**What the exercise asks:** What you return should be each line of the data containing the string "based".

**Dataset content:**
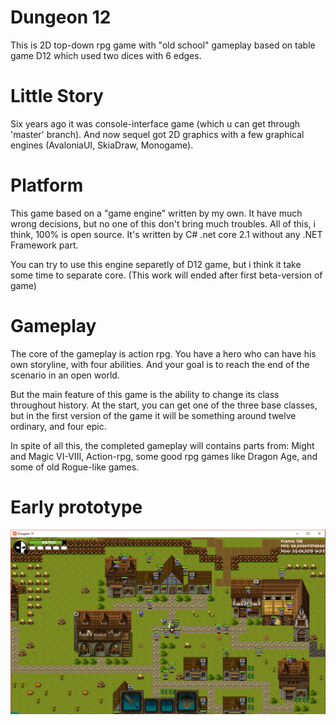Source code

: # Dungeon 12
This is 2D top-down rpg game with "old school" gameplay based on table game D12 which used two dices with 6 edges.

# Little Story
Six years ago it was console-interface game (which u can get through 'master' branch). And now sequel got 2D graphics with a few graphical engines (AvaloniaUI, SkiaDraw, Monogame).

# Platform
This game based on a "game engine" written by my own. It have much wrong decisions, but no one of this don't bring much troubles. All of this, i think, 100% is open source. 
It's written by C# .net core 2.1 without any .NET Framework part.

You can try to use this engine separetly of D12 game, but i think it take some time to separate core. (This work will ended after first beta-version of game)

# Gameplay
The core of the gameplay is action rpg. You have a hero who can have his own storyline, with four abilities. And your goal is to reach the end of the scenario in an open world.

But the main feature of this game is the ability to change its class throughout history. At the start, you can get one of the three base classes, but in the first version of the game it will be something around twelve ordinary, and four epic.

In spite of all this, the completed gameplay will contains parts from: Might and Magic VI-VIII, Action-rpg, some good rpg games like Dragon Age, and some of old Rogue-like games.

# Early prototype
![Early prototype screenshot](/Misc/d12earlyproto.PNG?raw=true "Early prototype screenshot")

**Response to the task:**
This is 2D top-down rpg game with "old school" gameplay based on table game D12 which used two dices with 6 edges.
This game based on a "game engine" written by my own. It have much wrong decisions, but no one of this don't bring much troubles. All of this, i think, 100% is open source. 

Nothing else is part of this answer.